Lorsqu'Emmanuel Macron a présenté lundi 25 septembre son plan pour la transition écologique, il a employé une curieuse expression : "une écologie à la française".

franceinfo : Qu’est-ce que c’est qu’une écologie à la française ? Est-ce que ça existe ?

François Gemenne : Les mauvaises langues pourront dire que c’est l’écologie du "en même temps" : d’un côté on annonce un grand plan pour l’écologie, et de l’autre on valide la construction de l’autoroute A69 entre Toulouse et Castres. Ce n’est pas faux, mais il faut aussi reconnaître que ce n’est pas propre à la France : tous les pays, ou presque, font pareil. La Chine ouvre des centrales à charbon à la pelle, tandis qu’elle investit des montants records dans l’énergie solaire.
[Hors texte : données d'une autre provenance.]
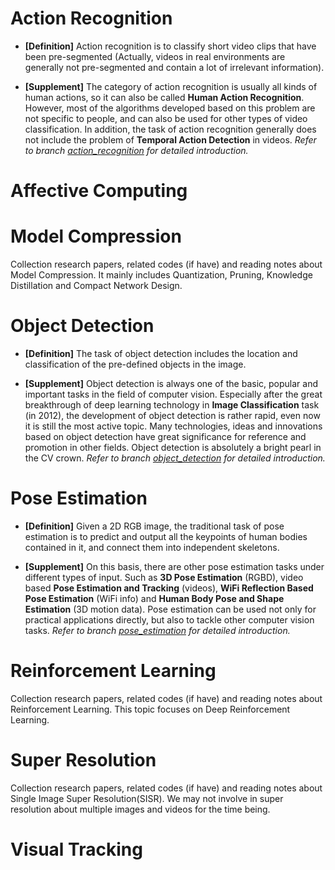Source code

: # Action Recognition
* **[Definition]** Action recognition is to classify short video clips that have been pre-segmented (Actually, videos in real environments are generally not pre-segmented and contain a lot of irrelevant information).

* **[Supplement]** The category of action recognition is usually all kinds of human actions, so it can also be called **Human Action Recognition**. However, most of the algorithms developed based on this problem are not specific to people, and can also be used for other types of video classification. In addition, the task of action recognition generally does not include the problem of **Temporal Action Detection** in videos. *Refer to branch [action_recognition](./action_recognition) for detailed introduction.*


# Affective Computing



# Model Compression
Collection research papers, related codes (if have) and reading notes about Model Compression. It mainly includes Quantization, Pruning, Knowledge Distillation and Compact Network Design.



# Object Detection
* **[Definition]** The task of object detection includes the location and classification of the pre-defined objects in the image.

* **[Supplement]** Object detection is always one of the basic, popular and important tasks in the field of computer vision. Especially after the great breakthrough of deep learning technology in **Image Classification** task (in 2012), the development of object detection is rather rapid, even now it is still the most active topic. Many technologies, ideas and innovations based on object detection have great significance for reference and promotion in other fields. Object detection is absolutely a bright pearl in the CV crown. *Refer to branch [object_detection](./object_detection) for detailed introduction.*


# Pose Estimation
* **[Definition]** Given a 2D RGB image, the traditional task of pose estimation is to predict and output all the keypoints of human bodies contained in it, and connect them into independent skeletons.

* **[Supplement]** On this basis, there are other pose estimation tasks under different types of input. Such as **3D Pose Estimation** (RGBD), video based **Pose Estimation and Tracking** (videos), **WiFi Reflection Based Pose Estimation** (WiFi info) and **Human Body Pose and Shape Estimation** (3D motion data). Pose estimation can be used not only for practical applications directly, but also to tackle other computer vision tasks. *Refer to branch [pose_estimation](./pose_estimation) for detailed introduction.*


# Reinforcement Learning
Collection research papers, related codes (if have) and reading notes about Reinforcement Learning. This topic focuses on Deep Reinforcement Learning.



# Super Resolution
Collection research papers, related codes (if have) and reading notes about Single Image Super Resolution(SISR). We may not involve in super resolution about multiple images and videos for the time being.



# Visual Tracking

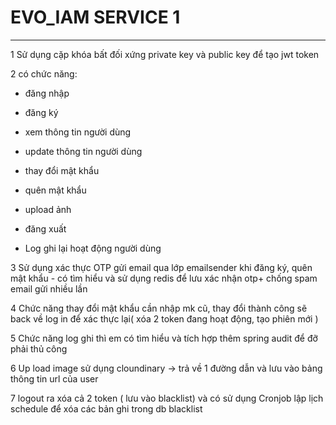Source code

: # EVO_IAM SERVICE 1
--- 

1 Sử dụng cặp khóa bất đối xứng private key và public key để tạo jwt token 

2 có chức năng: 

 + đăng nhập 

 + đăng ký 

 + xem thông tin người dùng 

 + update thông tin người dùng 

 + thay đổi mật khẩu 

 + quên mật khẩu 

 + upload ảnh 

 + đăng xuất 

 + Log ghi lại hoạt động người dùng

3 Sử dụng xác thực OTP gửi email qua lớp emailsender khi đăng ký, quên mật khẩu - có tìm hiểu và sử dụng redis để lưu xác nhận otp+ chống spam email gửi nhiều lần 

4 Chức năng thay đổi mật khẩu cần nhập mk cũ, thay đổi thành công sẽ back về log in để xác thực lại( xóa 2 token đang hoạt động, tạo phiên mới )

5 Chức năng log ghi thì em có tìm hiểu và tích hợp thêm spring audit để đỡ phải thủ công 

6 Up load image sử dụng cloundinary -> trả về 1 đường dẫn và lưu vào bảng thông tin url của user 

7 logout ra xóa cả 2 token ( lưu vào blacklist)  và có sử dụng Cronjob lập lịch schedule để xóa các bản ghi trong db blacklist  
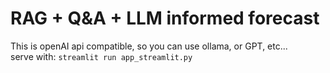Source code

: # RAG + Q&A + LLM informed forecast
This is openAI api compatible, so you can use ollama, or GPT, etc...  
serve with: `streamlit run app_streamlit.py`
Donc ce n’est pas ça l'écologie à la française ?

Non, il faut chercher autre chose. On pourrait imaginer que la France cherche une voie médiane entre l’approche européenne, qui est plutôt orientée vers la régulation, et l’approche américaine, qui est plutôt orientée vers l’investissement. Dans le plan présenté par Emmanuel Macron, on ne peut pas dire qu’il y ait beaucoup de limitations ou d’interdictions - sauf peut-être sur les centrales à charbon. Mais on ne peut pas dire non plus que ce soit un grand plan d’investissement, même s’il faut reconnaître qu’on a mis quelques moyens, et un financement pluriannuel.

"On a plutôt l’impression qu’il souhaite ici procéder par petites touches."

François Gemenne

à franceinfo

Notamment avec des subventions, pour encourager le remplacement d’équipement individuels. Pour le reste on va surtout procéder par déclarations volontaristes : la France championne d'Europe de l’éolien en mer, les RER partout dans les régionaux, que les régions auront sans doute la charge de financer elles-mêmes. On sent quand même planer le spectre des "Gilets jaunes" : on avance mais en essayant de ne brusquer personne.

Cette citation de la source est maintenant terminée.